/jq

Primary LanguageAssembly

Jq

jq-build

Jq is a minimal job queue, that can be used to multithread work across multiple cpus.

Jq is designed to be as simple as possible, to ensure multithreaded code is easy to both write and read, while also having a focus on efficiency.

  • Adding and waiting for a job is done by calling JqAdd/JqWait
  • Jq only allocates memory on startup
  • Jq has builtin support for jobs that execute multiple times, and has helper functionality to split larger ranges between those jobs
  • Jobs in Jq are composable: If you create a job, and wait for that job, the default behaviour is to wait for the jobs it spawns
  • Jq has an interface to add preconditions to jobs, which can be used to express job ordering and to do barrier like constructs

Demo programs

Are located in demo/.

  • demo_simple.cpp: simple demo program
  • demo_profile.cpp: profile job startup time with different no. of worker threads
  • demo_full.cpp: fully stress test of most systems

Building

requires python & ninja to build. run ng(osx/linux) ng.bat (windows - run from native tools command prompt) ninja all to build all samples.

Basic Usage

Jq is initialized by calling JqStart, passing in a JqAttributes object.

JqAttributes Attr;
JqInitAttributes(&Attr);
JqStart(&Attr);

This sets up Jq, and starts a worker thread for each hardware thread.

JqStop is called to shutdown Jq.

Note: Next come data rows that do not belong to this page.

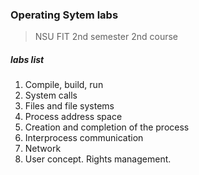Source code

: ### Operating Sytem labs
>NSU FIT 2nd semester 2nd course

##### labs list
1. Compile, build, run
2. System calls
3. Files and file systems
4. Process address space
5. Creation and completion of the process
6. Interprocess communication
7. Network
8. User concept. Rights management.
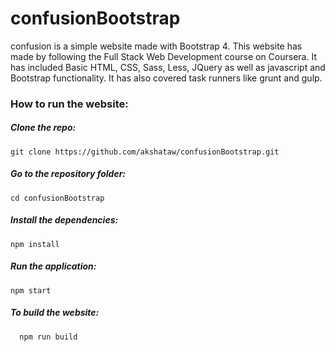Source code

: # confusionBootstrap
  confusion is a simple website made with Bootstrap 4.
  This website has made by following the Full Stack Web Development course on Coursera.
  It has included Basic HTML, CSS, Sass, Less, JQuery as well as javascript and Bootstrap functionality.
  It has also covered task runners like grunt and gulp.
  
### How to run the website:
##### Clone the repo:
    git clone https://github.com/akshataw/confusionBootstrap.git

##### Go to the repository folder:
    cd confusionBootstrap

##### Install the dependencies:
    npm install 

##### Run the application:
    npm start

##### To build the website:
      npm run build
    
    
      

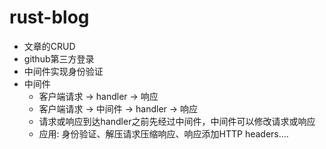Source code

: # rust-blog
- 文章的CRUD
- github第三方登录
- 中间件实现身份验证
- 中间件
    - 客户端请求 -> handler -> 响应
    - 客户端请求 -> 中间件 -> handler -> 响应 
    - 请求或响应到达handler之前先经过中间件，中间件可以修改请求或响应
    - 应用: 身份验证、解压请求压缩响应、响应添加HTTP headers....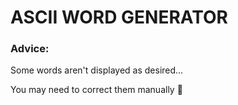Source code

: # ASCII WORD GENERATOR

### Advice:

Some words aren't displayed as desired... 

You may need to correct them manually 🫠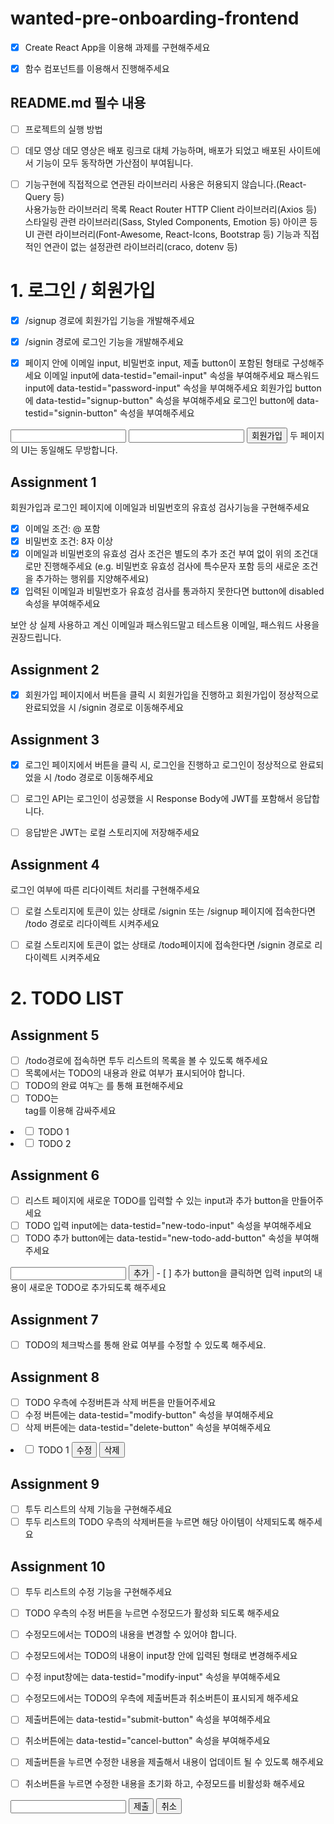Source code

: # wanted-pre-onboarding-frontend

 - [x] Create React App을 이용해 과제를 구현해주세요

 - [x] 함수 컴포넌트를 이용해서 진행해주세요

## README.md 필수 내용
 - [ ] 프로젝트의 실행 방법
 - [ ] 데모 영상
    데모 영상은 배포 링크로 대체 가능하며, 배포가 되었고 배포된 사이트에서 기능이 모두 동작하면 가산점이 부여됩니다.

 - [ ] 기능구현에 직접적으로 연관된 라이브러리 사용은 허용되지 않습니다.(React-Query 등)    
    사용가능한 라이브러리 목록
    React Router
    HTTP Client 라이브러리(Axios 등)
    스타일링 관련 라이브러리(Sass, Styled Components, Emotion 등)
    아이콘 등 UI 관련 라이브러리(Font-Awesome, React-Icons, Bootstrap 등)
    기능과 직접적인 연관이 없는 설정관련 라이브러리(craco, dotenv 등)

# 1. 로그인 / 회원가입
 - [x] /signup 경로에 회원가입 기능을 개발해주세요
 - [x] /signin 경로에 로그인 기능을 개발해주세요

 - [x] 페이지 안에 이메일 input, 비밀번호 input, 제출 button이 포함된 형태로 구성해주세요
이메일 input에 data-testid="email-input" 속성을 부여해주세요
패스워드 input에 data-testid="password-input" 속성을 부여해주세요
회원가입 button에 data-testid="signup-button" 속성을 부여해주세요
로그인 button에 data-testid="signin-button" 속성을 부여해주세요
<!-- 예시 -->
<input data-testid="email-input" />
<input data-testid="password-input" />
<button data-testid="signup-button">회원가입</button>
두 페이지의 UI는 동일해도 무방합니다.

## Assignment 1
회원가입과 로그인 페이지에 이메일과 비밀번호의 유효성 검사기능을 구현해주세요
 - [x] 이메일 조건: @ 포함
 - [x] 비밀번호 조건: 8자 이상
 - [x] 이메일과 비밀번호의 유효성 검사 조건은 별도의 추가 조건 부여 없이 위의 조건대로만 진행해주세요 
      (e.g. 비밀번호 유효성 검사에 특수문자 포함 등의 새로운 조건을 추가하는 행위를 지양해주세요)
 - [x] 입력된 이메일과 비밀번호가 유효성 검사를 통과하지 못한다면 button에 disabled 속성을 부여해주세요

보안 상 실제 사용하고 계신 이메일과 패스워드말고 테스트용 이메일, 패스워드 사용을 권장드립니다.

## Assignment 2
 - [x] 회원가입 페이지에서 버튼을 클릭 시 회원가입을 진행하고 회원가입이 정상적으로 완료되었을 시 /signin 경로로 이동해주세요

## Assignment 3
 - [x] 로그인 페이지에서 버튼을 클릭 시, 로그인을 진행하고 로그인이 정상적으로 완료되었을 시 /todo 경로로 이동해주세요

 - [ ] 로그인 API는 로그인이 성공했을 시 Response Body에 JWT를 포함해서 응답합니다.
 - [ ] 응답받은 JWT는 로컬 스토리지에 저장해주세요

## Assignment 4
로그인 여부에 따른 리다이렉트 처리를 구현해주세요
 - [ ] 로컬 스토리지에 토큰이 있는 상태로 /signin 또는 /signup 페이지에 접속한다면 /todo 경로로 리다이렉트 시켜주세요
 - [ ] 로컬 스토리지에 토큰이 없는 상태로 /todo페이지에 접속한다면 /signin 경로로 리다이렉트 시켜주세요


 # 2. TODO LIST
## Assignment 5
 - [ ] /todo경로에 접속하면 투두 리스트의 목록을 볼 수 있도록 해주세요
 - [ ] 목록에서는 TODO의 내용과 완료 여부가 표시되어야 합니다.
 - [ ] TODO의 완료 여부는 <input type="checkbox" />를 통해 표현해주세요
 - [ ] TODO는 <li> tag를 이용해 감싸주세요
<li>
  <label>
    <input type="checkbox" />
    <span>TODO 1</span>
  </label>
</li>
<li>
  <label>
    <input type="checkbox" />
    <span>TODO 2</span>
  </label>
</li>

## Assignment 6
 - [ ] 리스트 페이지에 새로운 TODO를 입력할 수 있는 input과 추가 button을 만들어주세요
 - [ ] TODO 입력 input에는 data-testid="new-todo-input" 속성을 부여해주세요
 - [ ] TODO 추가 button에는 data-testid="new-todo-add-button" 속성을 부여해주세요

<input data-testid="new-todo-input" />
<button data-testid="new-todo-add-button">추가</button>
 - [ ] 추가 button을 클릭하면 입력 input의 내용이 새로운 TODO로 추가되도록 해주세요

## Assignment 7
 - [ ] TODO의 체크박스를 통해 완료 여부를 수정할 수 있도록 해주세요.

## Assignment 8
 - [ ] TODO 우측에 수정버튼과 삭제 버튼을 만들어주세요
 - [ ] 수정 버튼에는 data-testid="modify-button" 속성을 부여해주세요
 - [ ] 삭제 버튼에는 data-testid="delete-button" 속성을 부여해주세요

<li>
  <label>
    <input type="checkbox" />
    <span>TODO 1</span>
  </label>
  <button data-testid="modify-button">수정</button>
  <button data-testid="delete-button">삭제</button>
</li>

## Assignment 9
 - [ ] 투두 리스트의 삭제 기능을 구현해주세요
 - [ ] 투두 리스트의 TODO 우측의 삭제버튼을 누르면 해당 아이템이 삭제되도록 해주세요

## Assignment 10
 - [ ] 투두 리스트의 수정 기능을 구현해주세요
 - [ ] TODO 우측의 수정 버튼을 누르면 수정모드가 활성화 되도록 해주세요
 - [ ] 수정모드에서는 TODO의 내용을 변경할 수 있어야 합니다.
 - [ ] 수정모드에서는 TODO의 내용이 input창 안에 입력된 형태로 변경해주세요
 - [ ] 수정 input창에는 data-testid="modify-input" 속성을 부여해주세요
 - [ ] 수정모드에서는 TODO의 우측에 제출버튼과 취소버튼이 표시되게 해주세요

 - [ ] 제출버튼에는 data-testid="submit-button" 속성을 부여해주세요
 - [ ] 취소버튼에는 data-testid="cancel-button" 속성을 부여해주세요
 - [ ] 제출버튼을 누르면 수정한 내용을 제출해서 내용이 업데이트 될 수 있도록 해주세요

 - [ ] 취소버튼을 누르면 수정한 내용을 초기화 하고, 수정모드를 비활성화 해주세요

<input data-testid="modify-input" />
<button data-testid="submit-button">제출</button>
<button data-testid="cancel-button">취소</button>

Note that this will wait for all jobs to finish, so be aware that this won't return if jobs are running.

	JqStop();

Adding a job is done by calling JqAdd. JqAdd returns a JqHandle handle, which can be passed to JqWait to wait for jobs to finish. JqHandle is a thin wrapper containing a uint64.

Note that the lambda captured is defined to be at most JQ_FUNCTION_SIZE bytes(default:64), and any captured values must not have destructors, as these will not be called. Violation of these constraints are reported at compile time.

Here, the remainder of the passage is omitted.